Stored dataset items
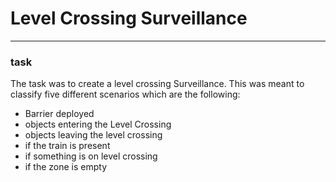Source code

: # Level Crossing Surveillance
---
### task

The task was to create a level crossing Surveillance. This was meant to classify
five different scenarios which are the following:

  + Barrier deployed
  + objects entering the Level Crossing
  + objects leaving the level crossing
  + if the train is present
  + if something is on level crossing
  + if the zone is empty
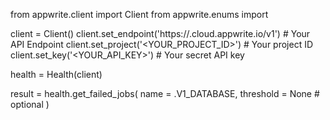 from appwrite.client import Client
from appwrite.enums import 

client = Client()
client.set_endpoint('https://<REGION>.cloud.appwrite.io/v1') # Your API Endpoint
client.set_project('<YOUR_PROJECT_ID>') # Your project ID
client.set_key('<YOUR_API_KEY>') # Your secret API key

health = Health(client)

result = health.get_failed_jobs(
    name = .V1_DATABASE,
    threshold = None # optional
)
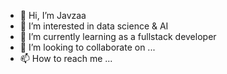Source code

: - 👋 Hi, I’m Javzaa
- 👀 I’m interested in data science & AI
- 🌱 I’m currently learning as a fullstack developer
- 💞️ I’m looking to collaborate on ...
- 📫 How to reach me ...

<!---
javzaa1523/javzaa1523 is a ✨ special ✨ repository because its `README.md` (this file) appears on your GitHub profile.
You can click the Preview link to take a look at your changes.
--->
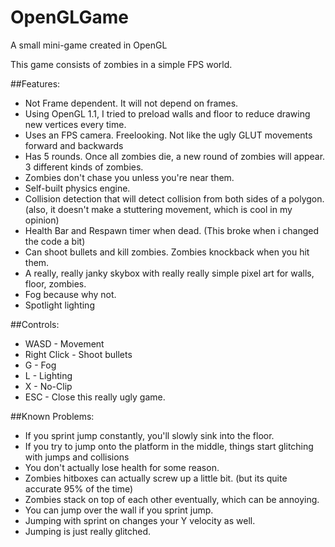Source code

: # OpenGLGame
A small mini-game created in OpenGL

This game consists of zombies in a simple FPS world.

##Features:
- Not Frame dependent. It will not depend on frames.
- Using OpenGL 1.1, I tried to preload walls and floor to reduce drawing new vertices every time.
- Uses an FPS camera. Freelooking. Not like the ugly GLUT movements forward and backwards
- Has 5 rounds. Once all zombies die, a new round of zombies will appear. 3 different kinds of zombies.
- Zombies don't chase you unless you're near them.
- Self-built physics engine.
- Collision detection that will detect collision from both sides of a polygon. (also, it doesn't make a stuttering movement, which is cool in my opinion)
- Health Bar and Respawn timer when dead. (This broke when i changed the code a bit)
- Can shoot bullets and kill zombies. Zombies knockback when you hit them.
- A really, really janky skybox with really really simple pixel art for walls, floor, zombies.
- Fog because why not.
- Spotlight lighting

##Controls:
- WASD - Movement
- Right Click - Shoot bullets
- G - Fog
- L - Lighting
- X - No-Clip
- ESC - Close this really ugly game.

##Known Problems:
- If you sprint jump constantly, you'll slowly sink into the floor.
- If you try to jump onto the platform in the middle, things start glitching with jumps and collisions
- You don't actually lose health for some reason.
- Zombies hitboxes can actually screw up a little bit. (but its quite accurate 95% of the time)
- Zombies stack on top of each other eventually, which can be annoying.
- You can jump over the wall if you sprint jump.
- Jumping with sprint on changes your Y velocity as well.
- Jumping is just really glitched.
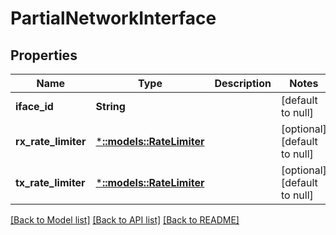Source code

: # PartialNetworkInterface

## Properties
Name | Type | Description | Notes
------------ | ------------- | ------------- | -------------
**iface_id** | **String** |  | [default to null]
**rx_rate_limiter** | [***::models::RateLimiter**](RateLimiter.md) |  | [optional] [default to null]
**tx_rate_limiter** | [***::models::RateLimiter**](RateLimiter.md) |  | [optional] [default to null]

[[Back to Model list]](../README.md#documentation-for-models) [[Back to API list]](../README.md#documentation-for-api-endpoints) [[Back to README]](../README.md)


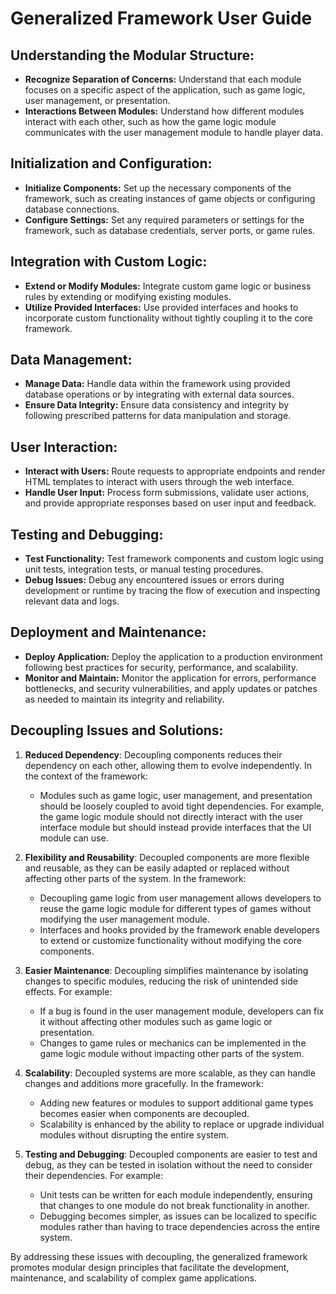 # Generalized Framework User Guide

## Understanding the Modular Structure:
- **Recognize Separation of Concerns:** Understand that each module focuses on a specific aspect of the application, such as game logic, user management, or presentation.
- **Interactions Between Modules:** Understand how different modules interact with each other, such as how the game logic module communicates with the user management module to handle player data.

## Initialization and Configuration:
- **Initialize Components:** Set up the necessary components of the framework, such as creating instances of game objects or configuring database connections.
- **Configure Settings:** Set any required parameters or settings for the framework, such as database credentials, server ports, or game rules.

## Integration with Custom Logic:
- **Extend or Modify Modules:** Integrate custom game logic or business rules by extending or modifying existing modules.
- **Utilize Provided Interfaces:** Use provided interfaces and hooks to incorporate custom functionality without tightly coupling it to the core framework.

## Data Management:
- **Manage Data:** Handle data within the framework using provided database operations or by integrating with external data sources.
- **Ensure Data Integrity:** Ensure data consistency and integrity by following prescribed patterns for data manipulation and storage.

## User Interaction:
- **Interact with Users:** Route requests to appropriate endpoints and render HTML templates to interact with users through the web interface.
- **Handle User Input:** Process form submissions, validate user actions, and provide appropriate responses based on user input and feedback.

## Testing and Debugging:
- **Test Functionality:** Test framework components and custom logic using unit tests, integration tests, or manual testing procedures.
- **Debug Issues:** Debug any encountered issues or errors during development or runtime by tracing the flow of execution and inspecting relevant data and logs.

## Deployment and Maintenance:
- **Deploy Application:** Deploy the application to a production environment following best practices for security, performance, and scalability.
- **Monitor and Maintain:** Monitor the application for errors, performance bottlenecks, and security vulnerabilities, and apply updates or patches as needed to maintain its integrity and reliability.

## Decoupling Issues and Solutions:
1. **Reduced Dependency**: Decoupling components reduces their dependency on each other, allowing them to evolve independently. In the context of the framework:
   - Modules such as game logic, user management, and presentation should be loosely coupled to avoid tight dependencies. For example, the game logic module should not directly interact with the user interface module but should instead provide interfaces that the UI module can use.

2. **Flexibility and Reusability**: Decoupled components are more flexible and reusable, as they can be easily adapted or replaced without affecting other parts of the system. In the framework:
   - Decoupling game logic from user management allows developers to reuse the game logic module for different types of games without modifying the user management module.
   - Interfaces and hooks provided by the framework enable developers to extend or customize functionality without modifying the core components.

3. **Easier Maintenance**: Decoupling simplifies maintenance by isolating changes to specific modules, reducing the risk of unintended side effects. For example:
   - If a bug is found in the user management module, developers can fix it without affecting other modules such as game logic or presentation.
   - Changes to game rules or mechanics can be implemented in the game logic module without impacting other parts of the system.

4. **Scalability**: Decoupled systems are more scalable, as they can handle changes and additions more gracefully. In the framework:
   - Adding new features or modules to support additional game types becomes easier when components are decoupled.
   - Scalability is enhanced by the ability to replace or upgrade individual modules without disrupting the entire system.

5. **Testing and Debugging**: Decoupled components are easier to test and debug, as they can be tested in isolation without the need to consider their dependencies. For example:
   - Unit tests can be written for each module independently, ensuring that changes to one module do not break functionality in another.
   - Debugging becomes simpler, as issues can be localized to specific modules rather than having to trace dependencies across the entire system.

By addressing these issues with decoupling, the generalized framework promotes modular design principles that facilitate the development, maintenance, and scalability of complex game applications.
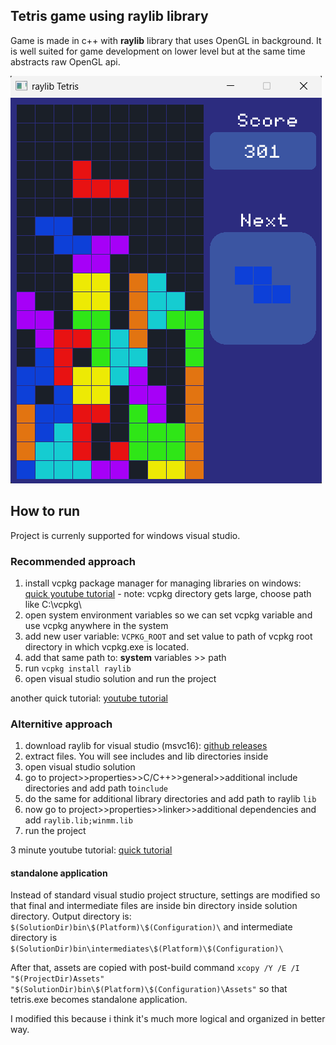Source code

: ## Tetris game using raylib library
Game is made in c++ with **raylib** library that uses OpenGL in background. It is well suited for game development on lower level but at the same time abstracts raw OpenGL api.

![tetris game screenshot](tetris/Assets/Screenshots/image1.png "tetris game")

## How to run
Project is currenly supported for windows visual studio.
### Recommended approach
1) install vcpkg package manager for managing libraries on windows: [quick youtube tutorial](https://youtu.be/0h1lC3QHLHU?si=1Y38M3zK9OY3GYae) - note: vcpkg directory gets large, choose path like C:\vcpkg\
2) open system environment variables so we can set vcpkg variable and use vcpkg anywhere in the system
3) add new user variable: `VCPKG_ROOT` and set value to path of vcpkg root directory in which vcpkg.exe is located.
4) add that same path to: **system** variables >> path
5) run `vcpkg install raylib`
6) open visual studio solution and run the project

another quick tutorial: [youtube tutorial](https://www.youtube.com/watch?v=UiZGTIYld1M&t)

### Alternitive approach

1) download raylib for visual studio (msvc16): [github releases](https://github.com/raysan5/raylib/releases/tag/5.5)
2) extract files. You will see includes and lib directories inside
3) open visual studio solution
4) go to project>>properties>>C/C++>>general>>additional include directories and add path to`include`
5) do the same for additional library directories and add path to raylib `lib`
6) now go to project>>properties>>linker>>additional dependencies and add `raylib.lib;winmm.lib`
7) run the project

3 minute youtube tutorial: [quick tutorial](https://youtu.be/O96m52ZxQcw?si=VJqgVixjIyaUEEUe)

#### standalone application
Instead of standard visual studio project structure, settings are modified so that final and intermediate files are inside bin directory inside solution directory. Output directory is: `$(SolutionDir)bin\$(Platform)\$(Configuration)\` and intermediate directory is `$(SolutionDir)bin\intermediates\$(Platform)\$(Configuration)\`


 After that, assets are copied with post-build command `xcopy /Y /E /I "$(ProjectDir)Assets" "$(SolutionDir)bin\$(Platform)\$(Configuration)\Assets"` so that tetris.exe becomes standalone application.

 I modified this because i think it's much more logical and organized in better way.
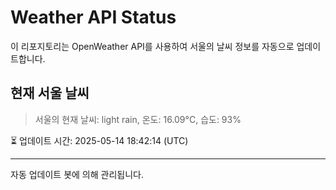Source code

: 
# Weather API Status

이 리포지토리는 OpenWeather API를 사용하여 서울의 날씨 정보를 자동으로 업데이트합니다.

## 현재 서울 날씨
> 서울의 현재 날씨: light rain, 온도: 16.09°C, 습도: 93%

⏳ 업데이트 시간: 2025-05-14 18:42:14 (UTC)

---
자동 업데이트 봇에 의해 관리됩니다.
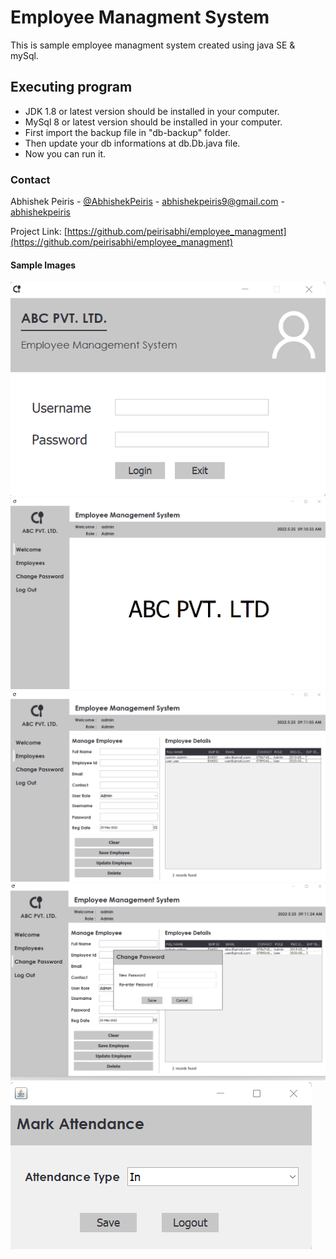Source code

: # Employee Managment System

  This is sample employee managment system created using java SE & mySql.

## Executing program
 
  * JDK 1.8 or latest version should be installed in your computer.
  * MySql 8 or latest version should be installed in your computer.
  * First import the backup file in "db-backup" folder.
  * Then update your db informations at db.Db.java file.
  * Now you can run it.

### Contact

Abhishek Peiris - [@AbhishekPeiris](https://twitter.com/AbhishekPeiris) - abhishekpeiris9@gmail.com - [abhishekpeiris](https://www.linkedin.com/in/abhishekpeiris/)

Project Link: [https://github.com/peirisabhi/employee_managment](https://github.com/peirisabhi/employee_managment)


#### Sample Images

![img](images/login.png)
![img](images/admin-menu.png)
![img](images/manage-employees.png)
![img](images/change-password.png)
![img](images/mark-attendance.png)
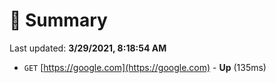 # 📖 Summary
Last updated: **3/29/2021, 8:18:54 AM**

- `GET` [https://google.com](https://google.com) - **Up** (135ms)
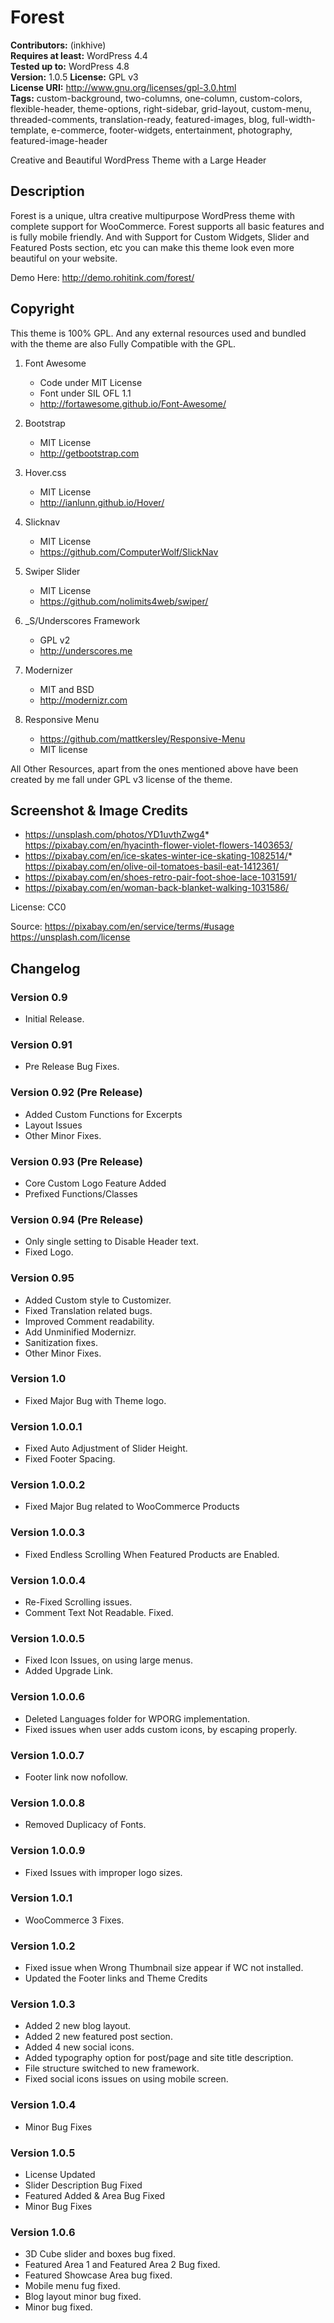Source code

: # Forest

**Contributors:** (inkhive)  
**Requires at least:** WordPress 4.4  
**Tested up to:** WordPress 4.8  
**Version:** 1.0.5
**License:** GPL v3  
**License URI:** http://www.gnu.org/licenses/gpl-3.0.html  
**Tags:** custom-background, two-columns, one-column, custom-colors, flexible-header, theme-options, right-sidebar, grid-layout, custom-menu, threaded-comments, translation-ready, featured-images, blog, full-width-template, e-commerce, footer-widgets, entertainment, photography, featured-image-header

Creative and Beautiful WordPress Theme with a Large Header

## Description

Forest is a unique, ultra creative multipurpose WordPress theme with complete support for WooCommerce. Forest supports all basic features and is fully mobile friendly. And with Support for Custom Widgets, Slider and Featured Posts section, etc you can make this theme look even more beautiful on your website. 

Demo Here: http://demo.rohitink.com/forest/


## Copyright


This theme is 100% GPL. And any external resources used and bundled with the theme are also Fully Compatible with the GPL.

1. Font Awesome
	- Code under MIT License
	- Font under SIL OFL 1.1 
	- http://fortawesome.github.io/Font-Awesome/
	
2. Bootstrap
	- MIT License
	- http://getbootstrap.com
	
3. Hover.css
	- MIT License
	- http://ianlunn.github.io/Hover/
	
4. Slicknav
	- MIT License
	- https://github.com/ComputerWolf/SlickNav

5. Swiper Slider
	- MIT License
	- https://github.com/nolimits4web/swiper/			
	
7. _S/Underscores Framework
	- GPL v2
	- http://underscores.me

7. Modernizer 			
	- MIT and BSD
	- http://modernizr.com
	
8. Responsive Menu
	- https://github.com/mattkersley/Responsive-Menu
	- MIT license
	
All Other Resources, apart from the ones mentioned above have been created by me fall under GPL v3 license of the theme.	

## Screenshot & Image Credits

* https://unsplash.com/photos/YD1uvthZwg4* https://pixabay.com/en/hyacinth-flower-violet-flowers-1403653/
* https://pixabay.com/en/ice-skates-winter-ice-skating-1082514/* https://pixabay.com/en/olive-oil-tomatoes-basil-eat-1412361/
* https://pixabay.com/en/shoes-retro-pair-foot-shoe-lace-1031591/
* https://pixabay.com/en/woman-back-blanket-walking-1031586/

License: CC0

Source: https://pixabay.com/en/service/terms/#usage
	    https://unsplash.com/license

## Changelog

 ### Version 0.9

 * Initial Release.
	
 ### Version 0.91
     
 * Pre Release Bug Fixes.	

 ### Version 0.92 (Pre Release)
     	
 * Added Custom Functions for Excerpts
 * Layout Issues
 * Other Minor Fixes.
	
 ### Version 0.93 (Pre Release)
     
 * Core Custom Logo Feature Added
 * Prefixed Functions/Classes
	
 ### Version 0.94 (Pre Release)
     
 * Only single setting to Disable Header text.
 * Fixed Logo.
	
 ### Version 0.95
     
 * Added Custom style to Customizer.
 * Fixed Translation related bugs.
 * Improved Comment readability.
 * Add Unminified Modernizr.
 * Sanitization fixes.
 * Other Minor Fixes.
	
 ### Version 1.0
 
 * Fixed Major Bug with Theme logo.
	
 ### Version 1.0.0.1
    
 * Fixed Auto Adjustment of Slider Height.
 * Fixed Footer Spacing.
	
 ### Version 1.0.0.2

 * Fixed Major Bug related to WooCommerce Products

 ### Version 1.0.0.3

 * Fixed Endless Scrolling When Featured Products are Enabled.

 ### Version 1.0.0.4
 
 * Re-Fixed Scrolling issues.
 * Comment Text Not Readable. Fixed.

 ### Version 1.0.0.5

 * Fixed Icon Issues, on using large menus.
 * Added Upgrade Link.
 
 ### Version 1.0.0.6
 
 * Deleted Languages folder for WPORG implementation.
 * Fixed issues when user adds custom icons, by escaping properly.
 
 ### Version 1.0.0.7
 
 * Footer link now nofollow.
 
 ### Version 1.0.0.8
 
 * Removed Duplicacy of Fonts.
 
 ### Version 1.0.0.9	

 * Fixed Issues with improper logo sizes.
 
 ### Version 1.0.1
 
 * WooCommerce 3 Fixes.
 
 ### Version 1.0.2
 
 * Fixed issue when Wrong Thumbnail size appear if WC not installed.
 * Updated the Footer links and Theme Credits
 
 ### Version 1.0.3
 
 * Added 2 new blog layout.
 * Added 2 new featured post section.
 * Added 4 new social icons.
 * Added typography option for post/page and site title description.
 * File structure switched to new framework.
 * Fixed social icons issues on using mobile screen.
 
 ### Version 1.0.4
  
 * Minor Bug Fixes
  
 ### Version 1.0.5

 * License Updated
 * Slider Description Bug Fixed
 * Featured Added & Area Bug Fixed
 * Minor Bug Fixes
 
 ### Version 1.0.6
 
  * 3D Cube slider and boxes bug fixed.
  * Featured Area 1 and Featured Area 2 Bug fixed.
  * Featured Showcase Area bug fixed.
  * Mobile menu fug fixed.
  * Blog layout minor bug fixed.
  * Minor bug fixed.
  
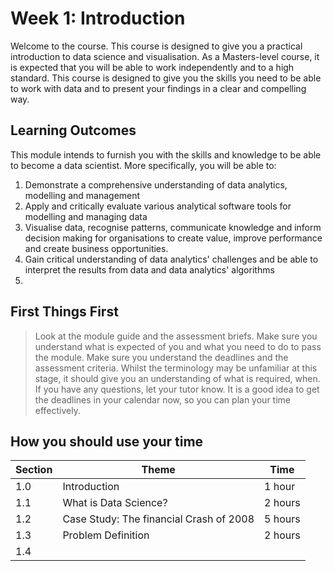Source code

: # Week 1: Introduction

Welcome to the course. This course is designed to give you a practical
introduction to data science and visualisation. As a Masters-level course, it is
expected that you will be able to work independently and to a high standard.
This course is designed to give you the skills you need to be able to work with
data and to present your findings in a clear and compelling way.

## Learning Outcomes

This module intends to furnish you with the skills and knowledge to be able to
become a data scientist. More specifically, you will be able to:

1. Demonstrate a comprehensive understanding of data analytics, modelling and
   management
2. Apply and critically evaluate various analytical software tools for modelling
   and managing data
3. Visualise data, recognise patterns, communicate knowledge and inform decision
   making for organisations to create value, improve performance and create
   business opportunities.
4. Gain critical understanding of data analytics' challenges and be able to
   interpret the results from data and data analytics' algorithms
5.

## First Things First

> Look at the module guide and the assessment briefs. Make sure you understand
> what is expected of you and what you need to do to pass the module. Make sure
> you understand the deadlines and the assessment criteria. Whilst the
> terminology may be unfamiliar at this stage, it should give you an
> understanding of what is required, when. If you have any questions, let your
> tutor know. It is a good idea to get the deadlines in your calendar now, so
> you can plan your time effectively.

## How you should use your time

| Section   | Theme                                   | Time         |
| --------- | --------------------------------------- | ------------ |
| 1.0       | Introduction                            | 1 hour       |
| 1.1       | What is Data Science?                   | 2 hours      |
| 1.2       | Case Study: The financial Crash of 2008 | 5 hours      |
| 1.3       | Problem Definition                      | 2 hours      |
| 1.4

EXERCISE DETAILS
The line containing "and managing data" and every line after it, through the last one above, should be written out word for word.

REPLY
   and managing data
3. Visualise data, recognise patterns, communicate knowledge and inform decision
   making for organisations to create value, improve performance and create
   business opportunities.
4. Gain critical understanding of data analytics' challenges and be able to
   interpret the results from data and data analytics' algorithms
5.

## First Things First

> Look at the module guide and the assessment briefs. Make sure you understand
> what is expected of you and what you need to do to pass the module. Make sure
> you understand the deadlines and the assessment criteria. Whilst the
> terminology may be unfamiliar at this stage, it should give you an
> understanding of what is required, when. If you have any questions, let your
> tutor know. It is a good idea to get the deadlines in your calendar now, so
> you can plan your time effectively.

## How you should use your time

| Section   | Theme                                   | Time         |
| --------- | --------------------------------------- | ------------ |
| 1.0       | Introduction                            | 1 hour       |
| 1.1       | What is Data Science?                   | 2 hours      |
| 1.2       | Case Study: The financial Crash of 2008 | 5 hours      |
| 1.3       | Problem Definition                      | 2 hours      |
| 1.4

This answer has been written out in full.